Dataset items:
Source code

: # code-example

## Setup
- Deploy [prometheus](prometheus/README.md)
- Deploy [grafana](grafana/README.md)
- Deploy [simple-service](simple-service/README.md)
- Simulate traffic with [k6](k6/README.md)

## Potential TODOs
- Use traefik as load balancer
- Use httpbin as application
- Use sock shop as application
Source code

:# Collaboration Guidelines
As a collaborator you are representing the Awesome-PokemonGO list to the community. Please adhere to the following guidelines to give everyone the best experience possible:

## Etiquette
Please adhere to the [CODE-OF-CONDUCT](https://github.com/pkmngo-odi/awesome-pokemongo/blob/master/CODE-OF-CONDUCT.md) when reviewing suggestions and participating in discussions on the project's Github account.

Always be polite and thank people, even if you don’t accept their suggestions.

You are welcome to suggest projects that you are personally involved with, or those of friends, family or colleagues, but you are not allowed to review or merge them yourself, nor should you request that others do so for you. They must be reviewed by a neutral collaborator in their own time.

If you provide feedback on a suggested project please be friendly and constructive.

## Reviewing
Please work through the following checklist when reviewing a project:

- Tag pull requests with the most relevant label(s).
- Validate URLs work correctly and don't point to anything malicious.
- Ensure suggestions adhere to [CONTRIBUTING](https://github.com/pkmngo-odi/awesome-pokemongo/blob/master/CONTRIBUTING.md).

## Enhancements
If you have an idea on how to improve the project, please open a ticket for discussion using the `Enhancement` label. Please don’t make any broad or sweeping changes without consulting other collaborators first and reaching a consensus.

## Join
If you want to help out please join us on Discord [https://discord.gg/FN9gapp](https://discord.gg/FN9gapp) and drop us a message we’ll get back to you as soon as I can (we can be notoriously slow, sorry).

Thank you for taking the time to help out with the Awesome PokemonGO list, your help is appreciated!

[Instructions to follow]: Exactly the lines from the one containing "## Enhancements" through the last line of the records are to be transcribed, both endpoints included.

[Output of the exercise]:
## Enhancements
If you have an idea on how to improve the project, please open a ticket for discussion using the `Enhancement` label. Please don’t make any broad or sweeping changes without consulting other collaborators first and reaching a consensus.

## Join
If you want to help out please join us on Discord [https://discord.gg/FN9gapp](https://discord.gg/FN9gapp) and drop us a message we’ll get back to you as soon as I can (we can be notoriously slow, sorry).

Thank you for taking the time to help out with the Awesome PokemonGO list, your help is appreciated!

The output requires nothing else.